トップコートの劣化が見られる場合は、防水層に影響が広がらないようできるだけ早めに塗り替えをすることが重要なメンテナンスになります。
機能を向上させる
トップコートの種類によっては機能性を持たせたものがあります。
そのひとつが遮熱機能です。
遮熱とは太陽光の反射率を高めることで、表面温度の上昇を防げるという機能になります。
建物の躯体は、温度が上昇すると膨張し、さらに夜間に温度が低下すると逆に収縮するなど伸縮する動きを繰り返します。

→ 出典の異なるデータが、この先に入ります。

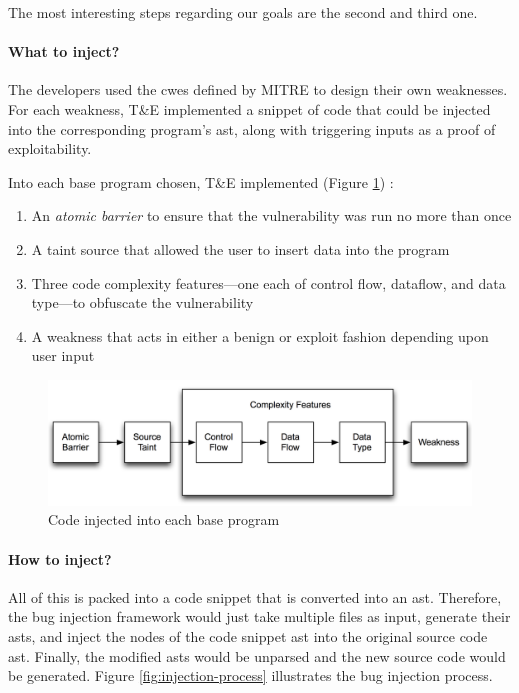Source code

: The most interesting steps regarding our goals are the second and third one.

\paragraph{What to inject?}

The developers used the \glspl{cwe} defined by MITRE \cite{mitre2016cwe} to design their own weaknesses. For each weakness, T\&E implemented a snippet of code that could be injected into the corresponding program's \gls{ast}, along with triggering inputs as a proof of exploitability.

Into each base program chosen, T\&E implemented (Figure \ref{fig:injected-code}) \cite{iarpa2014stonesoup}:

\begin{enumerate}
    \item An \emph{atomic barrier} to ensure that the vulnerability was run no more than once
    \item A taint source that allowed the user to insert data into the program
    \item Three code complexity features---one each of control flow, dataflow, and data type---to obfuscate the vulnerability
    \item A weakness that acts in either a benign or exploit fashion depending upon user input
\end{enumerate}

\begin{figure}[ht]
    \centering
    \includegraphics[scale=0.43]{figures/injected-code}
    \caption{Code injected into each base program \cite{iarpa2014stonesoup}}
    \label{fig:injected-code}
\end{figure}

\paragraph{How to inject?}

All of this is packed into a code snippet that is converted into an \gls{ast}. Therefore, the bug injection framework would just take multiple files as input, generate their \glspl{ast}, and inject the nodes of the code snippet \gls{ast} into the original source code \gls{ast}. Finally, the modified \glspl{ast} would be unparsed and the new source code would be generated. Figure \ref{fig:injection-process} illustrates the bug injection process.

このような動きも防水の劣化を促しますが、遮熱性を高めることで躯体の伸縮も抑えられ影響を受けにくくなるのです。
そして防水の表面温度の低下は内部温度の低下にもつながるため、とくに夏の季節には省エネ効果も期待できるでしょう。
まとめ
トップコートは防水層を守る重要な役割があります。
防水層が劣化して防水機能が失われると、雨水が侵入して雨漏りを起こしたり、構造を腐らせたりするなど深刻な事態に陥ることもあります。
ところがトップコートを定期的に塗り替えるだけで、ベランダや屋根の防水を長持ちさせることが可能です。
このことは建物の寿命を守るためでもあります。
トップコートの劣化が見られるようなら、積極的にメンテナンスを検討してみてはいかがでしょうか。